[Date Prev][Date Next][Thread Prev][Thread Next][Date Index][Thread Index]
[Wp-mirror-list] Download issue with wp-mirror
From: |
wp mirror |
Subject: |
[Wp-mirror-list] Download issue with wp-mirror |
Date: |
Thu, 21 Mar 2013 18:37:55 -0400 |
Dear Benjamin,
Good to read from you again.
0) Hardware.
Currently the disk space required for the `enwiki' images is 2.2T and
growing. A 2T RAID array is no longer adequate.
1) assert-hdd-write-cache-disabled-p check.
You may disable this without collateral issues. In fact, in the next
release, WP-MIRROR 0.6, it will be user configurable, with the default
setting being to not disable the hdd write caches.

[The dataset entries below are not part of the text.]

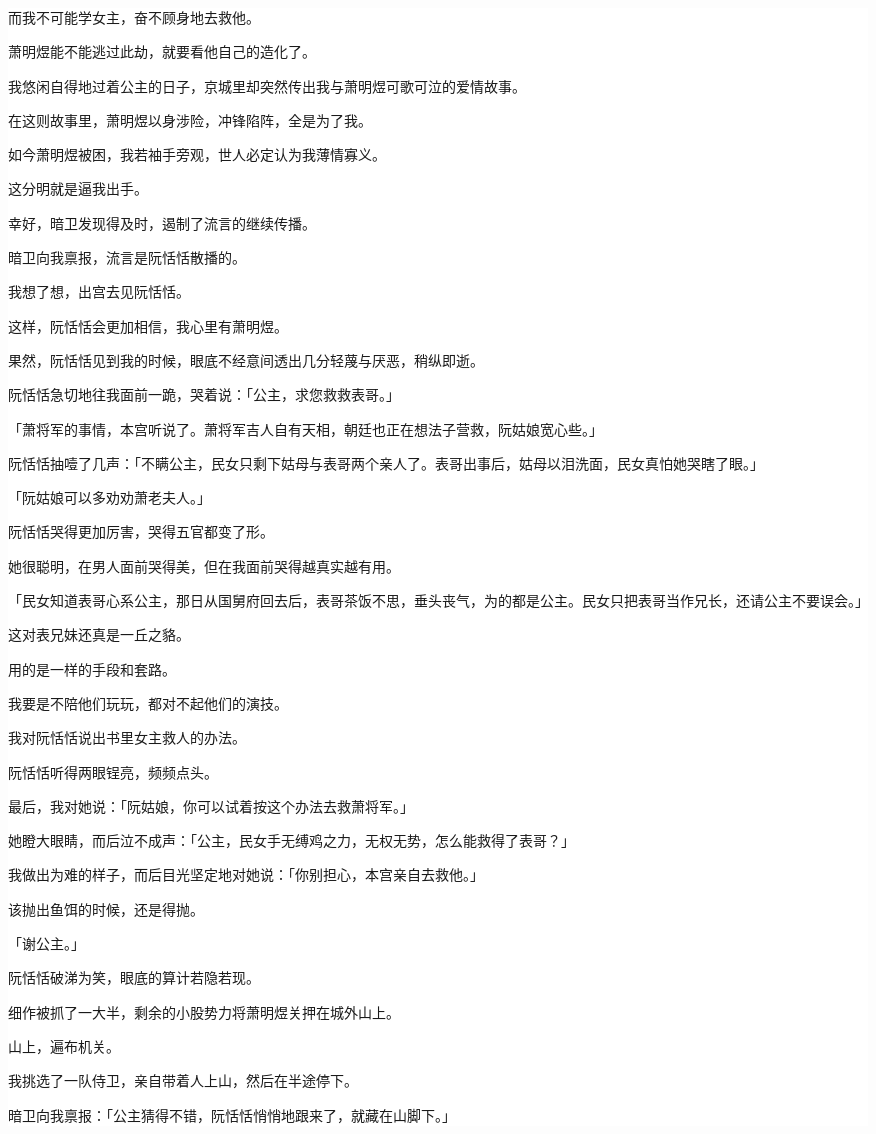而我不可能学女主，奋不顾身地去救他。

萧明煜能不能逃过此劫，就要看他自己的造化了。

我悠闲自得地过着公主的日子，京城里却突然传出我与萧明煜可歌可泣的爱情故事。

在这则故事里，萧明煜以身涉险，冲锋陷阵，全是为了我。

如今萧明煜被困，我若袖手旁观，世人必定认为我薄情寡义。

这分明就是逼我出手。

幸好，暗卫发现得及时，遏制了流言的继续传播。

暗卫向我禀报，流言是阮恬恬散播的。

我想了想，出宫去见阮恬恬。

这样，阮恬恬会更加相信，我心里有萧明煜。

果然，阮恬恬见到我的时候，眼底不经意间透出几分轻蔑与厌恶，稍纵即逝。

阮恬恬急切地往我面前一跪，哭着说：「公主，求您救救表哥。」

「萧将军的事情，本宫听说了。萧将军吉人自有天相，朝廷也正在想法子营救，阮姑娘宽心些。」

阮恬恬抽噎了几声：「不瞒公主，民女只剩下姑母与表哥两个亲人了。表哥出事后，姑母以泪洗面，民女真怕她哭瞎了眼。」

「阮姑娘可以多劝劝萧老夫人。」

阮恬恬哭得更加厉害，哭得五官都变了形。

她很聪明，在男人面前哭得美，但在我面前哭得越真实越有用。

「民女知道表哥心系公主，那日从国舅府回去后，表哥茶饭不思，垂头丧气，为的都是公主。民女只把表哥当作兄长，还请公主不要误会。」

这对表兄妹还真是一丘之貉。

用的是一样的手段和套路。

我要是不陪他们玩玩，都对不起他们的演技。

我对阮恬恬说出书里女主救人的办法。

阮恬恬听得两眼锃亮，频频点头。

最后，我对她说：「阮姑娘，你可以试着按这个办法去救萧将军。」

她瞪大眼睛，而后泣不成声：「公主，民女手无缚鸡之力，无权无势，怎么能救得了表哥？」

我做出为难的样子，而后目光坚定地对她说：「你别担心，本宫亲自去救他。」

该抛出鱼饵的时候，还是得抛。

「谢公主。」

阮恬恬破涕为笑，眼底的算计若隐若现。

细作被抓了一大半，剩余的小股势力将萧明煜关押在城外山上。

山上，遍布机关。

我挑选了一队侍卫，亲自带着人上山，然后在半途停下。

暗卫向我禀报：「公主猜得不错，阮恬恬悄悄地跟来了，就藏在山脚下。」
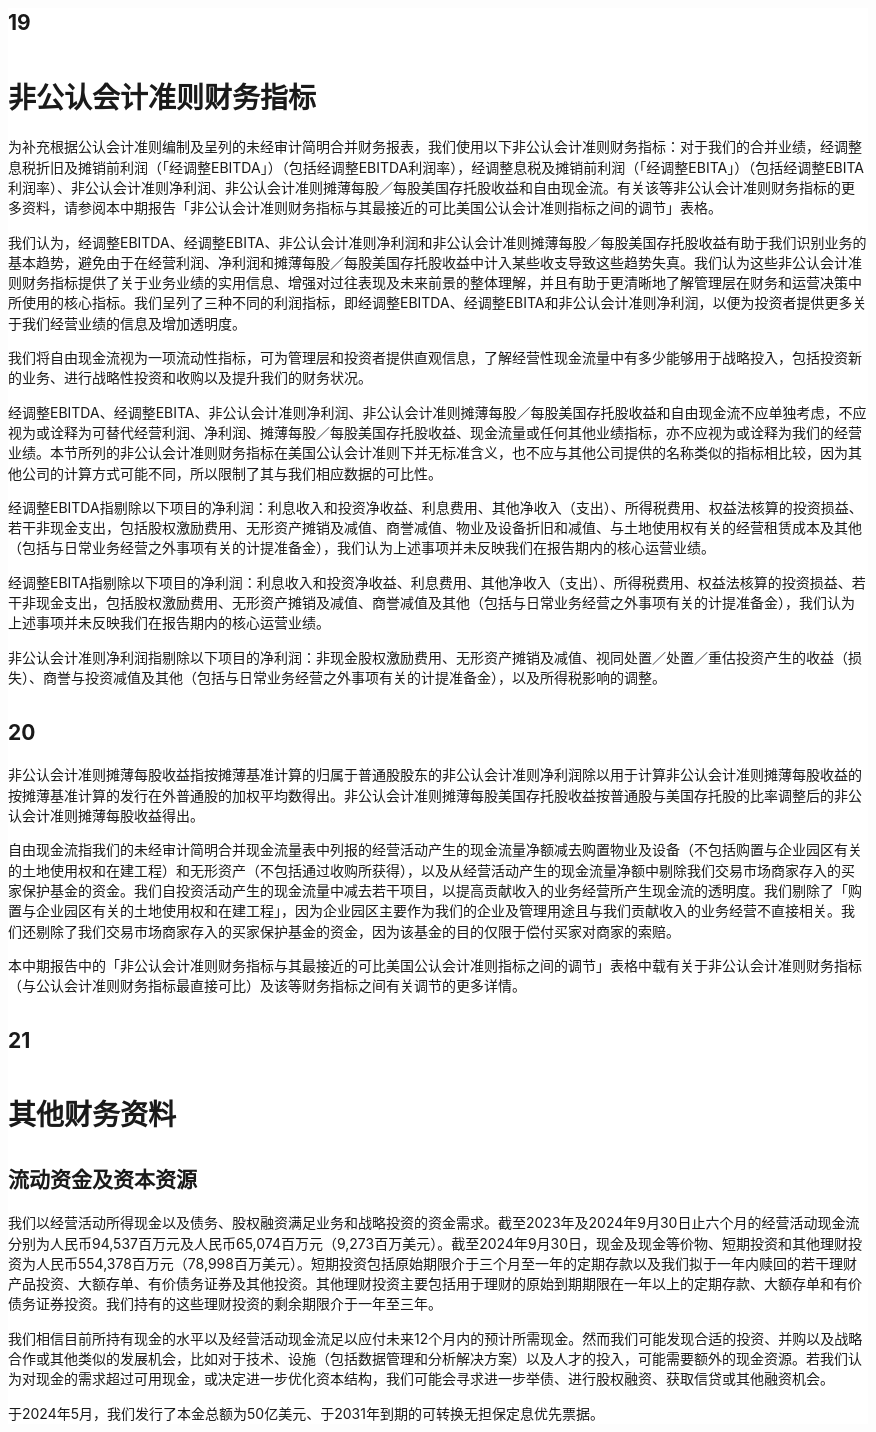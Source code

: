 19
---
# 非公认会计准则财务指标

为补充根据公认会计准则编制及呈列的未经审计简明合并财务报表，我们使用以下非公认会计准则财务指标：对于我们的合并业绩，经调整息税折旧及摊销前利润（「经调整EBITDA」）（包括经调整EBITDA利润率），经调整息税及摊销前利润（「经调整EBITA」）（包括经调整EBITA利润率）、非公认会计准则净利润、非公认会计准则摊薄每股／每股美国存托股收益和自由现金流。有关该等非公认会计准则财务指标的更多资料，请参阅本中期报告「非公认会计准则财务指标与其最接近的可比美国公认会计准则指标之间的调节」表格。

我们认为，经调整EBITDA、经调整EBITA、非公认会计准则净利润和非公认会计准则摊薄每股／每股美国存托股收益有助于我们识别业务的基本趋势，避免由于在经营利润、净利润和摊薄每股／每股美国存托股收益中计入某些收支导致这些趋势失真。我们认为这些非公认会计准则财务指标提供了关于业务业绩的实用信息、增强对过往表现及未来前景的整体理解，并且有助于更清晰地了解管理层在财务和运营决策中所使用的核心指标。我们呈列了三种不同的利润指标，即经调整EBITDA、经调整EBITA和非公认会计准则净利润，以便为投资者提供更多关于我们经营业绩的信息及增加透明度。

我们将自由现金流视为一项流动性指标，可为管理层和投资者提供直观信息，了解经营性现金流量中有多少能够用于战略投入，包括投资新的业务、进行战略性投资和收购以及提升我们的财务状况。

经调整EBITDA、经调整EBITA、非公认会计准则净利润、非公认会计准则摊薄每股／每股美国存托股收益和自由现金流不应单独考虑，不应视为或诠释为可替代经营利润、净利润、摊薄每股／每股美国存托股收益、现金流量或任何其他业绩指标，亦不应视为或诠释为我们的经营业绩。本节所列的非公认会计准则财务指标在美国公认会计准则下并无标准含义，也不应与其他公司提供的名称类似的指标相比较，因为其他公司的计算方式可能不同，所以限制了其与我们相应数据的可比性。

经调整EBITDA指剔除以下项目的净利润：利息收入和投资净收益、利息费用、其他净收入（支出）、所得税费用、权益法核算的投资损益、若干非现金支出，包括股权激励费用、无形资产摊销及减值、商誉减值、物业及设备折旧和减值、与土地使用权有关的经营租赁成本及其他（包括与日常业务经营之外事项有关的计提准备金），我们认为上述事项并未反映我们在报告期内的核心运营业绩。

经调整EBITA指剔除以下项目的净利润：利息收入和投资净收益、利息费用、其他净收入（支出）、所得税费用、权益法核算的投资损益、若干非现金支出，包括股权激励费用、无形资产摊销及减值、商誉减值及其他（包括与日常业务经营之外事项有关的计提准备金），我们认为上述事项并未反映我们在报告期内的核心运营业绩。

非公认会计准则净利润指剔除以下项目的净利润：非现金股权激励费用、无形资产摊销及减值、视同处置／处置／重估投资产生的收益（损失）、商誉与投资减值及其他（包括与日常业务经营之外事项有关的计提准备金），以及所得税影响的调整。

20
---
非公认会计准则摊薄每股收益指按摊薄基准计算的归属于普通股股东的非公认会计准则净利润除以用于计算非公认会计准则摊薄每股收益的按摊薄基准计算的发行在外普通股的加权平均数得出。非公认会计准则摊薄每股美国存托股收益按普通股与美国存托股的比率调整后的非公认会计准则摊薄每股收益得出。

自由现金流指我们的未经审计简明合并现金流量表中列报的经营活动产生的现金流量净额减去购置物业及设备（不包括购置与企业园区有关的土地使用权和在建工程）和无形资产（不包括通过收购所获得），以及从经营活动产生的现金流量净额中剔除我们交易市场商家存入的买家保护基金的资金。我们自投资活动产生的现金流量中减去若干项目，以提高贡献收入的业务经营所产生现金流的透明度。我们剔除了「购置与企业园区有关的土地使用权和在建工程」，因为企业园区主要作为我们的企业及管理用途且与我们贡献收入的业务经营不直接相关。我们还剔除了我们交易市场商家存入的买家保护基金的资金，因为该基金的目的仅限于偿付买家对商家的索赔。

本中期报告中的「非公认会计准则财务指标与其最接近的可比美国公认会计准则指标之间的调节」表格中载有关于非公认会计准则财务指标（与公认会计准则财务指标最直接可比）及该等财务指标之间有关调节的更多详情。

21
---
# 其他财务资料

## 流动资金及资本资源

我们以经营活动所得现金以及债务、股权融资满足业务和战略投资的资金需求。截至2023年及2024年9月30日止六个月的经营活动现金流分别为人民币94,537百万元及人民币65,074百万元（9,273百万美元）。截至2024年9月30日，现金及现金等价物、短期投资和其他理财投资为人民币554,378百万元（78,998百万美元）。短期投资包括原始期限介于三个月至一年的定期存款以及我们拟于一年内赎回的若干理财产品投资、大额存单、有价债务证券及其他投资。其他理财投资主要包括用于理财的原始到期期限在一年以上的定期存款、大额存单和有价债务证券投资。我们持有的这些理财投资的剩余期限介于一年至三年。

我们相信目前所持有现金的水平以及经营活动现金流足以应付未来12个月内的预计所需现金。然而我们可能发现合适的投资、并购以及战略合作或其他类似的发展机会，比如对于技术、设施（包括数据管理和分析解决方案）以及人才的投入，可能需要额外的现金资源。若我们认为对现金的需求超过可用现金，或决定进一步优化资本结构，我们可能会寻求进一步举债、进行股权融资、获取信贷或其他融资机会。

于2024年5月，我们发行了本金总额为50亿美元、于2031年到期的可转换无担保定息优先票据。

2) Downloading `enwiki-20130304-pages-articles.xml.bz2'
WP-MIRROR 0.5 use `cURL' to download this file. Unfortunately, `cURL'
often gives up before downloading the entire file. The larger the
file, the more likely this failure mode. `wget' has an automatic
continuation feature that overcomes this problem. WP-MIRROR 0.6 will
use `wget' for large files.
3) Scraping image file names
The function `fsm-file-wikix' scrapes an `xchunk' for images file
names, and then generates a corresponding `ichunk'. The error message
regexp:regexp-exec: argument eof is not a string
indicates that the regular expression matcher was somehow fed an empty
string. This is a bug. I will try to fix it in WP-MIRROR 0.6. You
may step over this bug by executing:
shell> mysql --host=localhost --user=root --password
...
mysql> update wpmirror.file set state='done' where
name='enwiki-20130304-pages-articles-p005974000-c000001000.xml';
Query OK, 1 row affected (0.10 sec)
mysql> down;
rootshell> wp-mirror --mirror
Sincerely Yours,
Kent